I think if we're at the point where posting deliberate mistakes to poison training data is considered a crime, we would be far far far down the path of authoritarian corporate regulatory capture, much farther than we are now (fortunately).

wredcoll · 2026-01-27T18:34:27 1769538867

Look, I get the fantasy of someday pulling out my musket^W ar15 and rushing downstairs to blow away my wife^W an evil intruder, but, like, we live in a society. And it has a lot of benefits, but it does mean you don't get to be "king of your castle" any more.

Living in a country with hundreds of millions of other civilians or a city with tens of thousands means compromising what you're allowed to do when it affects other people.

There's a reason we have attractive nuisance laws and you aren't allowed to put a slide on your yard that electrocutes anyone who touches it.

None of this, of course, applies to "poisoning" llms, that's whatever. But all your examples involved actual humans being attacked, not some database.

program_whiz · 2026-01-27T21:41:37 1769550097

Thanks that was the term I was looking for "attractive nuisance". I wouldn't be surprised if a tech company could make that case -- this user caused us tangible harm and cost (training, poisoned models) and left their data out for us to consume. Its the equivalent of putting poison candy on a park table your honor!

teo_zero · 2026-01-27T23:02:31 1769554951

That reminds me of the protagonist of Charles Stross's novel "Accelerando", a prolific inventor who is accused by the IRS to have caused millions of losses because he releases all his ideas in the public domain instead of profiting from them and paying taxes on such profits.

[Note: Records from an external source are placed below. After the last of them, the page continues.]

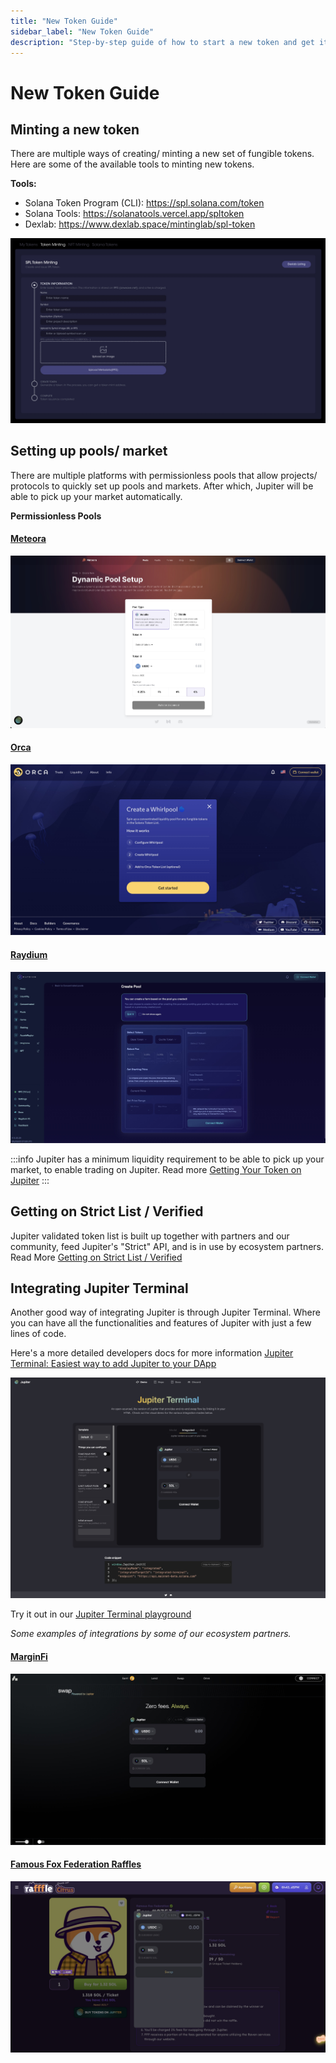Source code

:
 ```yaml
---
title: "New Token Guide"
sidebar_label: "New Token Guide"
description: "Step-by-step guide of how to start a new token and get it on Jupiter"
---
```


# New Token Guide

## Minting a new token

There are multiple ways of creating/ minting a new set of fungible tokens. 
Here are some of the available tools to minting new tokens.

**Tools:**

- Solana Token Program (CLI): https://spl.solana.com/token 
- Solana Tools: https://solanatools.vercel.app/spltoken 
- Dexlab: https://www.dexlab.space/mintinglab/spl-token 


![Dexlab Token Mint](../img/dexlab-mint1.jpg)

<!-- ![Dexlab Token Mint 2](./img/dexlab-mint2.jpg) -->

## Setting up pools/ market

There are multiple platforms with permissionless pools that allow projects/ protocols to quickly set up pools and markets.
After which, Jupiter will be able to pick up your market automatically.

**Permissionless Pools**

#### [Meteora](https://app.meteora.ag/pools/create)

![Meteora](../img/meteora1.jpg)

#### [Orca](https://www.orca.so/liquidity/create) 

![Orca](../img/orca1.jpg)

#### [Raydium](https://raydium.io/clmm/create-pool/)

![Raydium](../img/raydium1.jpg)


:::info 
Jupiter has a minimum liquidity requirement to be able to pick up your market, to enable trading on Jupiter.
Read more [Getting Your Token on Jupiter](/docs/get-your-token-onto-jup)
:::

## Getting on Strict List / Verified

Jupiter validated token list is built up together with partners and our community, feed Jupiter's "Strict" API, and is in use by ecosystem partners. Read More [Getting on Strict List / Verified](/docs/get-your-token-onto-jup#getting-on-the-strict-list)

## Integrating Jupiter Terminal

Another good way of integrating Jupiter is through Jupiter Terminal. Where you can have all the functionalities and features of Jupiter with just a few lines of code. 

Here's a more detailed developers docs for more information [Jupiter Terminal: Easiest way to add Jupiter to your DApp](/docs/web-integration/jupiter-terminal)

![Terminal](../img/terminal1.jpg)

Try it out in our [Jupiter Terminal playground](https://terminal.jup.ag/)

<!-- (Jupiter Terminal Integration Guide run-through) -->

*Some examples of integrations by some of our ecosystem partners.*

#### [MarginFi](https://app.marginfi.com/swap)
![MarginFi](../img/marginfi.jpg)

#### [Famous Fox Federation Raffles](https://rafffle.famousfoxes.com/)
![Famous Fox Federation](../img/fff.jpg)

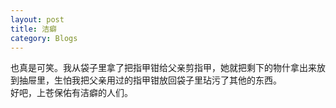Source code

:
 ```yaml
---
layout: post 
title: 洁癖
category: Blogs
---
```

也真是可笑。我从袋子里拿了把指甲钳给父亲剪指甲，她就把剩下的物什拿出来放到抽屉里，生怕我把父亲用过的指甲钳放回袋子里玷污了其他的东西。<br/>
好吧，上苍保佑有洁癖的人们。
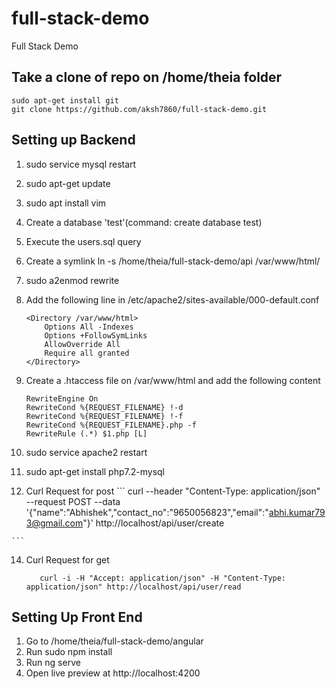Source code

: # full-stack-demo
Full Stack Demo

## Take a clone of repo on /home/theia folder
	sudo apt-get install git
	git clone https://github.com/aksh7860/full-stack-demo.git

## Setting up Backend
1. sudo service mysql restart
3. sudo apt-get update
4. sudo apt install vim
5. Create a database 'test'(command: create database test)
6. Execute the users.sql query 
7. Create a symlink ln -s /home/theia/full-stack-demo/api /var/www/html/
8. sudo a2enmod rewrite
9. Add the following line in /etc/apache2/sites-available/000-default.conf
	```
	<Directory /var/www/html>
        Options All -Indexes
        Options +FollowSymLinks
        AllowOverride All
        Require all granted
    </Directory>
    ```
10. Create a .htaccess file on /var/www/html and add the following content
	```
	RewriteEngine On
	RewriteCond %{REQUEST_FILENAME} !-d
	RewriteCond %{REQUEST_FILENAME} !-f
	RewriteCond %{REQUEST_FILENAME}.php -f
	RewriteRule (.*) $1.php [L]
	```

11.  sudo service apache2 restart
12.  sudo apt-get install php7.2-mysql
13.  Curl Request for post 
  	```
	curl --header "Content-Type: application/json"   --request POST   --data '{"name":"Abhishek","contact_no":"9650056823","email":"abhi.kumar793@gmail.com"}'   http://localhost/api/user/create
		
	```
14. Curl Request for get  
	```
	   curl -i -H "Accept: application/json" -H "Content-Type: application/json" http://localhost/api/user/read
	```




## Setting Up Front End
1. Go to /home/theia/full-stack-demo/angular
2. Run sudo npm install
3. Run ng serve
4. Open live preview at http://localhost:4200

0x696C6961 · 2026-01-27T14:05:46 1769522746

This has been happening before LLMs too.

teiferer · 2026-01-27T14:40:58 1769524858

I don't really get why they need to clone in order to scrape ...?

> It feels weird to think that LLMs are being trained on my code, especially when I'm painfully aware of every corner I'm cutting.

That's very much expected. That's why the quality of LLM coding agents is like it is. (No offense.)

The "asking LLMs for advice" part is where the circular aspect starts to come into the picture. Not worse than looking at StackOverflow though which then links to other people who in turn turned to StackOverflow for advice.

storystarling · 2026-01-27T19:50:00 1769543400

Cloning gets you the raw text objects directly. If you scrape the web UI you're dealing with a lot of markup overhead that just burns compute during ingestion. For training data you usually want the structure to be as clean as possible from the start.

teiferer · 2026-01-28T06:46:11 1769582771

Sure, cloning a local copy. But why clone on github?

adastra22 · 2026-01-27T15:40:15 1769528415

The quality of LLM coding agents is pretty good now.